■ **What is needed**:
The line containing "Data Science project" marks the end: restate word for word every line from the first line of the entries below through that one.

■ **Available data**:
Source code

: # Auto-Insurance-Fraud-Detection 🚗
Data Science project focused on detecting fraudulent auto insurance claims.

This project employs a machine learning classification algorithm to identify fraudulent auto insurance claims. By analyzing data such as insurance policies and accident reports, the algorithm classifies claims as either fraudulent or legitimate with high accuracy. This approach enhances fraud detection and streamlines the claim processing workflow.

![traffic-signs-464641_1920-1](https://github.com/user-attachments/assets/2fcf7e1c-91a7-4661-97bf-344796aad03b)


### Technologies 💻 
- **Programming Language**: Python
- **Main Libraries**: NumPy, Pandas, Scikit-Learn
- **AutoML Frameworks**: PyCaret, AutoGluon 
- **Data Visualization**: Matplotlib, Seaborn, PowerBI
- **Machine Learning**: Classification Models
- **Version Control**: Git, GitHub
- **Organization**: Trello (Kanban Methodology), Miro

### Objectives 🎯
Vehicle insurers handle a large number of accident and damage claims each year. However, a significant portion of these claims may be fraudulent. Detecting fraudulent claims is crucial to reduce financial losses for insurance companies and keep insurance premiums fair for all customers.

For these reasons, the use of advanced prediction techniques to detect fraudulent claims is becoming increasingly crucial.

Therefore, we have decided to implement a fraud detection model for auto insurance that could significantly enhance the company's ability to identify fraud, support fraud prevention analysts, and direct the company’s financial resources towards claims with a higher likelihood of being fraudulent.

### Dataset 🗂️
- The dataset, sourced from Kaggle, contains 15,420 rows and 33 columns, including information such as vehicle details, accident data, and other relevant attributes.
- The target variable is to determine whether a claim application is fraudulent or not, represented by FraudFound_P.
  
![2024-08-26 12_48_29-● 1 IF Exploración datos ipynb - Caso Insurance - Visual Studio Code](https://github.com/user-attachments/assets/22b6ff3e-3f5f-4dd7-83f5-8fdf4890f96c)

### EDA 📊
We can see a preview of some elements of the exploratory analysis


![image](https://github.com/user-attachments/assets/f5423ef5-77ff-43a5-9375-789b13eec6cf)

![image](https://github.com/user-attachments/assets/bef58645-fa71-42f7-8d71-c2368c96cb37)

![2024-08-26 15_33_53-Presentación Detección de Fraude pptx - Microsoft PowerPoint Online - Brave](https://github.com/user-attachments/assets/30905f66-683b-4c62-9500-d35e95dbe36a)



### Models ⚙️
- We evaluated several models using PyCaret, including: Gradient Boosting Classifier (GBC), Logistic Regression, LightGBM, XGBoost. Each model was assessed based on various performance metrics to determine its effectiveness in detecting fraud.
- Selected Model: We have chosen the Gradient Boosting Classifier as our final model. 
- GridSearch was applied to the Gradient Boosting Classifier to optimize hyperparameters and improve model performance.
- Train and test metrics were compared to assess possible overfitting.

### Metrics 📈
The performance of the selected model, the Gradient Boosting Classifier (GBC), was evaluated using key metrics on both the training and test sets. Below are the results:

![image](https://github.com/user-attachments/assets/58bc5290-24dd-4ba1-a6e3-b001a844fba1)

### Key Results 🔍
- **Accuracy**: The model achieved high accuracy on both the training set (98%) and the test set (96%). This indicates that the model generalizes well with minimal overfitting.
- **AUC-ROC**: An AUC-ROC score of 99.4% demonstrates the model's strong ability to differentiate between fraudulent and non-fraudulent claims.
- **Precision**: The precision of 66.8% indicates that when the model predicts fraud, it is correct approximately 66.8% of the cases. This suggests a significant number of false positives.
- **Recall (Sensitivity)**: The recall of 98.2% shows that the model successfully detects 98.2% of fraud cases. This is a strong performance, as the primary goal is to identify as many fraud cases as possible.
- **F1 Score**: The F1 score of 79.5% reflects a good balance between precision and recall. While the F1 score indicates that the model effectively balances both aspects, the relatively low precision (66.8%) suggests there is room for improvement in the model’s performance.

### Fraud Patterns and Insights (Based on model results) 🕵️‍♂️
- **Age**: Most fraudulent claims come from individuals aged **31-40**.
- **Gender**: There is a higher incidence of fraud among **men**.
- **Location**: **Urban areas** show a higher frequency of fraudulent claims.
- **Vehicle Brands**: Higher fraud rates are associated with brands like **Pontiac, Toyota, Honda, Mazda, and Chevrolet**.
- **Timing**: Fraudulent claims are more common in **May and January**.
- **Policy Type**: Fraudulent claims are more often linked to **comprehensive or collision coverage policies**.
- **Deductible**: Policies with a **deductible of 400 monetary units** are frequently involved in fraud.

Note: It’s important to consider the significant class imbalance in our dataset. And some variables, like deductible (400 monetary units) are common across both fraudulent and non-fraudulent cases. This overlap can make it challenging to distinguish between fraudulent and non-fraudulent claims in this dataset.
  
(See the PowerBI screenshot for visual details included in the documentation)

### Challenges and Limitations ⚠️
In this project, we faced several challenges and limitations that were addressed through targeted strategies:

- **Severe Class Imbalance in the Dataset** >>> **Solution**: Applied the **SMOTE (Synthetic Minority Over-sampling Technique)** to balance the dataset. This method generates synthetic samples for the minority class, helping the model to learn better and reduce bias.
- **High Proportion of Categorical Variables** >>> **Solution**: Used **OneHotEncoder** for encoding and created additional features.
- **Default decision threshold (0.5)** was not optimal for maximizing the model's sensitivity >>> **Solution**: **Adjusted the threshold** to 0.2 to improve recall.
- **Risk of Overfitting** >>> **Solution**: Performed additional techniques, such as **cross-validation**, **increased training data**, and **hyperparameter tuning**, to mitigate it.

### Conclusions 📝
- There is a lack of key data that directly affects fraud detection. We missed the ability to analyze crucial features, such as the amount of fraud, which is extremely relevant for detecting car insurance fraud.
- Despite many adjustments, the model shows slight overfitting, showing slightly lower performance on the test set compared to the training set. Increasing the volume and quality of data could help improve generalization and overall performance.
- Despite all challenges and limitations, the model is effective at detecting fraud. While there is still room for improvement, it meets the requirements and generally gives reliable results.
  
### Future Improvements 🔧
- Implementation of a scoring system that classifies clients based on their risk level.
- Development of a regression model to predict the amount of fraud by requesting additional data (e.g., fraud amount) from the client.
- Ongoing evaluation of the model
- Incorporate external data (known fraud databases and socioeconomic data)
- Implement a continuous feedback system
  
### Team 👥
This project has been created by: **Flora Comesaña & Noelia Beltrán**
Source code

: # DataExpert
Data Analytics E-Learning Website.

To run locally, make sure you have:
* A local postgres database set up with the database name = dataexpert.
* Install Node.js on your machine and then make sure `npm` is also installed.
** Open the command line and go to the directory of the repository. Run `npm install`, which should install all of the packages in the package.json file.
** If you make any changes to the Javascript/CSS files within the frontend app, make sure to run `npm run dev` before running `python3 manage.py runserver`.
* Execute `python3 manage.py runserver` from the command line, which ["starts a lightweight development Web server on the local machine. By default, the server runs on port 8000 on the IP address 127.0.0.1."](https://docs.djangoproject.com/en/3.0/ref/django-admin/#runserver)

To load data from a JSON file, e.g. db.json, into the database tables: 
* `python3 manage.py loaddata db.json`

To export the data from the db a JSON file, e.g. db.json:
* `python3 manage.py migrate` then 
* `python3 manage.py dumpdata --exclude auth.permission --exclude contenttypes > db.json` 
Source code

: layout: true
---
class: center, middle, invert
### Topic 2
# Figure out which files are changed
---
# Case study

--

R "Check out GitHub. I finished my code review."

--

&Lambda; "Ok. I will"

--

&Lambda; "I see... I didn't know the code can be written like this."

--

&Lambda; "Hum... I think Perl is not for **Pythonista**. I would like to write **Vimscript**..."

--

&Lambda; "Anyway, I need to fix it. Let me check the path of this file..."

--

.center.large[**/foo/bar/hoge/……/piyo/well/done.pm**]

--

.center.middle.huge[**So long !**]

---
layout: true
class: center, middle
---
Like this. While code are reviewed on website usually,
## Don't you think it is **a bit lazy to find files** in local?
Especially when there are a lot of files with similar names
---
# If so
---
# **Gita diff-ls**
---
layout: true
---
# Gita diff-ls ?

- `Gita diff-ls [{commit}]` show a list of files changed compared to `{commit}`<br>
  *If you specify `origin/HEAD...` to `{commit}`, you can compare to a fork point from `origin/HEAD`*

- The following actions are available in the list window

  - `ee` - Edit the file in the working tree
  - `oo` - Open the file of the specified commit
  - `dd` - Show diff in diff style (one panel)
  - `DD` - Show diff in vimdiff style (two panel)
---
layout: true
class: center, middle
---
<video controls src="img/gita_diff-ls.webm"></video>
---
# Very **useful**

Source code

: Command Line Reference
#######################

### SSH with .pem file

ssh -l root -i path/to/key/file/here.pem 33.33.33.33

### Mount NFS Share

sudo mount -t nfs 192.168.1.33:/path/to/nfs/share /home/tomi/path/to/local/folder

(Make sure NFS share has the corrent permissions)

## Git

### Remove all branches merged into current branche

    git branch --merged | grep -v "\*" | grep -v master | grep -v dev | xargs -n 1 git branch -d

■ **Problem solution**:
Source code

: # Auto-Insurance-Fraud-Detection 🚗
Data Science project focused on detecting fraudulent auto insurance claims.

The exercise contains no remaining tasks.